Bowie. RIP. However...






I admit it; I didn’t get David Bowie. No hate. Not hating.  I’m not saying that he wasn’t a genius or beautiful or the physical embodiment of art and music and fashion. He was, with his makeup and haircuts and his perfect white-guy Anglo-Saxon body. I just didn’t care. I am put off when Art School, Fashion and music intersect. It’s a little complicated for me.
I mentioned this to a friend and he immediately began quoting Bowie lyrics. I had to stop him. You see, I’m a drummer and I hardly care about lyrics. Yes, I’ve written songs, we all have, but the words are secondary.
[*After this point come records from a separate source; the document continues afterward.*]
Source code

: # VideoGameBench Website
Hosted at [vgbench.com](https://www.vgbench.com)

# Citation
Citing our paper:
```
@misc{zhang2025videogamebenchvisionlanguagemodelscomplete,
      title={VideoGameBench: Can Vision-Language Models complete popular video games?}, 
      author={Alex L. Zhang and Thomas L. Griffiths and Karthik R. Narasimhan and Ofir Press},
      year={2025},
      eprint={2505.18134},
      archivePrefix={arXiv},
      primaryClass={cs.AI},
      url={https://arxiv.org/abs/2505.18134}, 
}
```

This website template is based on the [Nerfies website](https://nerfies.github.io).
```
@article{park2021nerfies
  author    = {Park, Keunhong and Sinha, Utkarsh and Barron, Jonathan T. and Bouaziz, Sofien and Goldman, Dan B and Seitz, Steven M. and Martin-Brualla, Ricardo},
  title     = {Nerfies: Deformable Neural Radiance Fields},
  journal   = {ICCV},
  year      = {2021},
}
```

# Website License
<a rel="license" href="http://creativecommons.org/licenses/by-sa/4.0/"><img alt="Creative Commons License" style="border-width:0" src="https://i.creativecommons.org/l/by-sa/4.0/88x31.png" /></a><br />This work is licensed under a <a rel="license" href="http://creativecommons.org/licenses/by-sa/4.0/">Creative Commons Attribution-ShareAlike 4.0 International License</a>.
In my world, rocknroll should make you bleed, make you want to fuck, get drunk and high, fight, it’s supposed to hurt because it’s teenage music, even if you’re an old man, and it spits and shouts anger and frustration and revolt.
It is Rebel Without a Cause, the Fender Stratocaster, and laughing your ass off after you’ve wrecked your car.
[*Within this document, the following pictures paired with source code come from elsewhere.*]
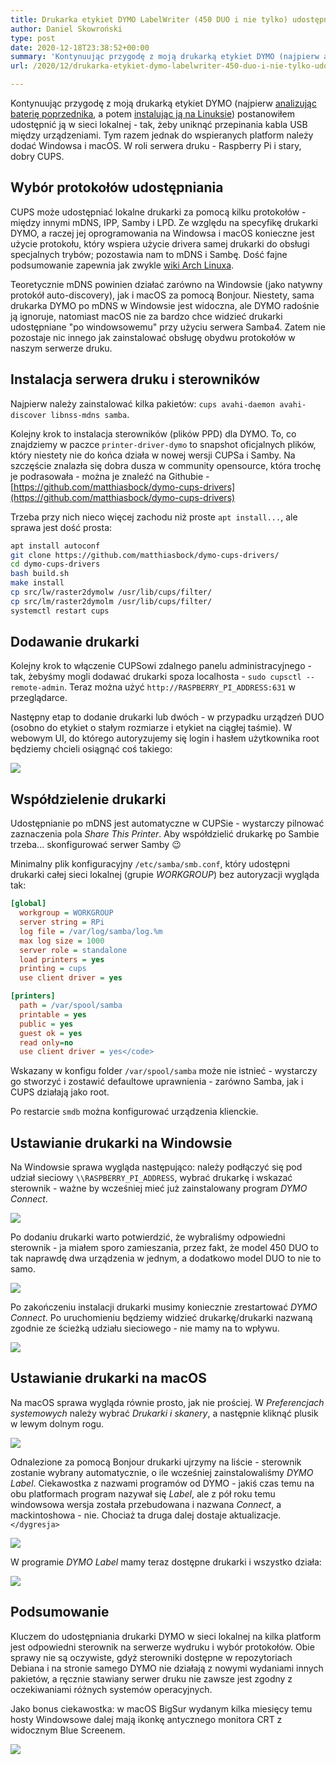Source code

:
```yaml
---
title: Drukarka etykiet DYMO LabelWriter (450 DUO i nie tylko) udostępniana po sieci dla macOS i Windowsa
author: Daniel Skowroński
type: post
date: 2020-12-18T23:38:52+00:00
summary: 'Kontynuując przygodę z moją drukarką etykiet DYMO (najpierw analizując baterię poprzednika, a potem instalując ją na Linuksie) postanowiłem udostępnić ją w sieci lokalnej - tak, żeby uniknąć przepinania kabla USB między urządzeniami. Tym razem jednak do wspieranych platform należy dodać Windowsa i macOS. W roli serwera druku - Raspberry Pi i stary, dobry CUPS.'
url: /2020/12/drukarka-etykiet-dymo-labelwriter-450-duo-i-nie-tylko-udostepniana-po-sieci-dla-macos-i-windowsa/

---
```

 

Kontynuując przygodę z moją drukarką etykiet DYMO (najpierw [analizując baterię poprzednika][1], a potem [instalując ją na Linuksie][2]) postanowiłem udostępnić ją w sieci lokalnej - tak, żeby uniknąć przepinania kabla USB między urządzeniami. Tym razem jednak do wspieranych platform należy dodać Windowsa i macOS. W roli serwera druku - Raspberry Pi i stary, dobry CUPS.

## Wybór protokołów udostępniania

CUPS może udostępniać lokalne drukarki za pomocą kilku protokołów - między innymi mDNS, IPP, Samby i LPD. Ze względu na specyfikę drukarki DYMO, a raczej jej oprogramowania na Windowsa i macOS konieczne jest użycie protokołu, który wspiera użycie drivera samej drukarki do obsługi specjalnych trybów; pozostawia nam to mDNS i Sambę. Dość fajne podsumowanie zapewnia jak zwykle [wiki Arch Linuxa][3].

Teoretycznie mDNS powinien działać zarówno na Windowsie (jako natywny protokół auto-discovery), jak i macOS za pomocą Bonjour. Niestety, sama drukarka DYMO po mDNS w Windowsie jest widoczna, ale DYMO radośnie ją ignoruje, natomiast macOS nie za bardzo chce widzieć drukarki udostępniane "po windowsowemu" przy użyciu serwera Samba4. Zatem nie pozostaje nic innego jak zainstalować obsługę obydwu protokołów w naszym serwerze druku.

## Instalacja serwera druku i sterowników

Najpierw należy zainstalować kilka pakietów: `cups avahi-daemon avahi-discover libnss-mdns samba`.

Kolejny krok to instalacja sterowników (plików PPD) dla DYMO. To, co znajdziemy w paczce `printer-driver-dymo` to snapshot oficjalnych plików, który niestety nie do końca działa w nowej wersji CUPSa i Samby. Na szczęście znalazła się dobra dusza w community opensource, która trochę je podrasowała - można je znaleźć na Githubie - [https://github.com/matthiasbock/dymo-cups-drivers](https://github.com/matthiasbock/dymo-cups-drivers)

Trzeba przy nich nieco więcej zachodu niż proste `apt install...`, ale sprawa jest dość prosta:

```bash
apt install autoconf
git clone https://github.com/matthiasbock/dymo-cups-drivers/
cd dymo-cups-drivers
bash build.sh
make install
cp src/lw/raster2dymolw /usr/lib/cups/filter/
cp src/lm/raster2dymolm /usr/lib/cups/filter/
systemctl restart cups
```


## Dodawanie drukarki

Kolejny krok to włączenie CUPSowi zdalnego panelu administracyjnego - tak, żebyśmy mogli dodawać drukarki spoza localhosta - `sudo cupsctl --remote-admin`. Teraz można użyć `http://RASPBERRY_PI_ADDRESS:631` w przeglądarce.

Następny etap to dodanie drukarki lub dwóch - w przypadku urządzeń DUO (osobno do etykiet o stałym rozmiarze i etykiet na ciągłej taśmie). W webowym UI, do którego autoryzujemy się login i hasłem użytkownika root będziemy chcieli osiągnąć coś takiego:

![](/wp-content/uploads/2020/12/dymo_in_cups.png)

## Współdzielenie drukarki

Udostępnianie po mDNS jest automatyczne w CUPSie - wystarczy pilnować zaznaczenia pola _Share This Printer_. Aby współdzielić drukarkę po Sambie trzeba... skonfigurować serwer Samby 😉 

Minimalny plik konfiguracyjny `/etc/samba/smb.conf`, który udostępni drukarki całej sieci lokalnej (grupie _WORKGROUP_) bez autoryzacji wygląda tak:

```ini
[global] 
  workgroup = WORKGROUP
  server string = RPi
  log file = /var/log/samba/log.%m
  max log size = 1000
  server role = standalone
  load printers = yes 
  printing = cups
  use client driver = yes

[printers]
  path = /var/spool/samba
  printable = yes
  public = yes
  guest ok = yes
  read only=no
  use client driver = yes</code>
```


Wskazany w konfigu folder `/var/spool/samba` może nie istnieć - wystarczy go stworzyć i zostawić defaultowe uprawnienia - zarówno Samba, jak i CUPS działają jako root.

Po restarcie `smdb` można konfigurować urządzenia klienckie.

## Ustawianie drukarki na Windowsie

Na Windowsie sprawa wygląda następująco: należy podłączyć się pod udział sieciowy `\\RASPBERRY_PI_ADDRESS`, wybrać drukarkę i wskazać sterownik - ważne by wcześniej mieć już zainstalowany program _DYMO Connect_. 

![](/wp-content/uploads/2020/12/03.png)

Po dodaniu drukarki warto potwierdzić, że wybraliśmy odpowiedni sterownik - ja miałem sporo zamieszania, przez fakt, że model 450 DUO to tak naprawdę dwa urządzenia w jednym, a dodatkowo model DUO to nie to samo.

![](/wp-content/uploads/2020/12/04.png)

Po zakończeniu instalacji drukarki musimy koniecznie zrestartować _DYMO Connect_. Po uruchomieniu będziemy widzieć drukarkę/drukarki nazwaną zgodnie ze ścieżką udziału sieciowego - nie mamy na to wpływu.

![](/wp-content/uploads/2020/12/01.png)

## Ustawianie drukarki na macOS

Na macOS sprawa wygląda równie prosto, jak nie prościej. W _Preferencjach systemowych_ należy wybrać _Drukarki i skanery_, a następnie kliknąć plusik w lewym dolnym rogu.


![](/wp-content/uploads/2020/12/Screenshot-2020-12-18-at-21.16.27.png)

Odnalezione za pomocą Bonjour drukarki ujrzymy na liście - sterownik zostanie wybrany automatycznie, o ile wcześniej zainstalowaliśmy _DYMO Label_. Ciekawostka z nazwami programów od DYMO - jakiś czas temu na obu platformach program nazywał się _Label_, ale z pół roku temu windowsowa wersja została przebudowana i nazwana _Connect_, a mackintoshowa - nie. Chociaż ta druga dalej dostaje aktualizacje. `</dygresja>`


![](/wp-content/uploads/2020/12/Screenshot-2020-12-18-at-21.16.27-1.png)

W programie _DYMO Label_ mamy teraz dostępne drukarki i wszystko działa:


![](/wp-content/uploads/2020/12/Screenshot-2020-12-18-at-21.18.55.png)

## Podsumowanie

Kluczem do udostępniania drukarki DYMO w sieci lokalnej na kilka platform jest odpowiedni sterownik na serwerze wydruku i wybór protokołów. Obie sprawy nie są oczywiste, gdyż sterowniki dostępne w repozytoriach Debiana i na stronie samego DYMO nie działają z nowymi wydaniami innych pakietów, a ręcznie stawiany serwer druku nie zawsze jest zgodny z oczekiwaniami różnych systemów operacyjnych.

Jako bonus ciekawostka: w macOS BigSur wydanym kilka miesięcy temu hosty Windowsowe dalej mają ikonkę antycznego monitora CRT z widocznym Blue Screenem.

![](/wp-content/uploads/2020/12/Screenshot-2020-12-18-at-21.30.14.png)

 [1]: /2019/12/proba-reanimacji-akumulatora-w-dymo-labelmanager-pnp/
 [2]: /2020/05/dymo-tape-labels-na-linuksie/
 [3]: https://wiki.archlinux.org/index.php/CUPS/Printer_sharing
 [4]: /wp-content/uploads/2020/12/dymo_in_cups.png
 [5]: /wp-content/uploads/2020/12/03.png
 [6]: /wp-content/uploads/2020/12/04.png
 [7]: /wp-content/uploads/2020/12/01.png
 [8]: /wp-content/uploads/2020/12/Screenshot-2020-12-18-at-21.16.27.png
 [9]: /wp-content/uploads/2020/12/Screenshot-2020-12-18-at-21.16.27-1.png
 [10]: /wp-content/uploads/2020/12/Screenshot-2020-12-18-at-21.18.55.png
 [11]: /wp-content/uploads/2020/12/Screenshot-2020-12-18-at-21.30.14.png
The lyrics and costumes and backgrounds come later. Important? Sure. Who doesn’t like cool clothes? Or a decent light show? And truly, Dylan, The Beatles, Jim Morrison, Bowie, everyone, has written amazing lyrics, poems, rants with a beat. Dig it. No question. But drums, bass, guitar, heavy amps and the occasional Hammond B3 are the foundation of everything.
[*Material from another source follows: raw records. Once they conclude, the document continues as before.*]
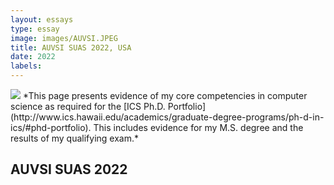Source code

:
 ```yaml
---
layout: essays  
type: essay
image: images/AUVSI.JPEG
title: AUVSI SUAS 2022, USA 
date: 2022 
labels:
---
```


<img class="ui image" src="{{ site.baseurl }}/images/AUVSI.JPEG ">
*This page presents evidence of my core competencies in computer science as required for the [ICS Ph.D. Portfolio](http://www.ics.hawaii.edu/academics/graduate-degree-programs/ph-d-in-ics/#phd-portfolio). This includes evidence for my M.S. degree and the results of my qualifying exam.*

## AUVSI SUAS 2022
I do not give a shit about Lady Gaga, folkrock whiners, clever verse set to a jangling rhythm. Bowie was all right. So was Michael Jackson, Elvis, Janis, Buddy, Stevie Ray, anyone you want to mourn, personal saints and saviors. Me? I miss Otis Redding and Keith Moon. Shit, man, everyone, everything dies, all heroes and family and pets and celebrities. Gone, gone away forever. But rock remains and I love to listen to the exploding chords, the beat, reverb, echo, ear splitting volume. That’s what I seek and, thankfully, have found. That’s what saved my ass as a young guy who hated school, hated work, hated his friends, his clothes, hated other people, hated himself. I passed on Bowie. Sorry, fans. I guess I wasn’t sensitive enough. He didn’t give me what I needed at the time and what I probably still need.
Have you ever awakened the next morning hung over, lost, confused, can’t find your keys, wonder if your nose is broken and how that happened, need a cigarette, and you can’t hear, there is muffled ringing in your loud-damaged ears, begin to remember the gig, the crowd, the concert, scenes take shape, maybe real, maybe not, and you are glad to be alive? Literally alive and in pain and it’s perfect.
That’s rocknroll and I wouldn’t change it. RIP everyone and Turn It Up.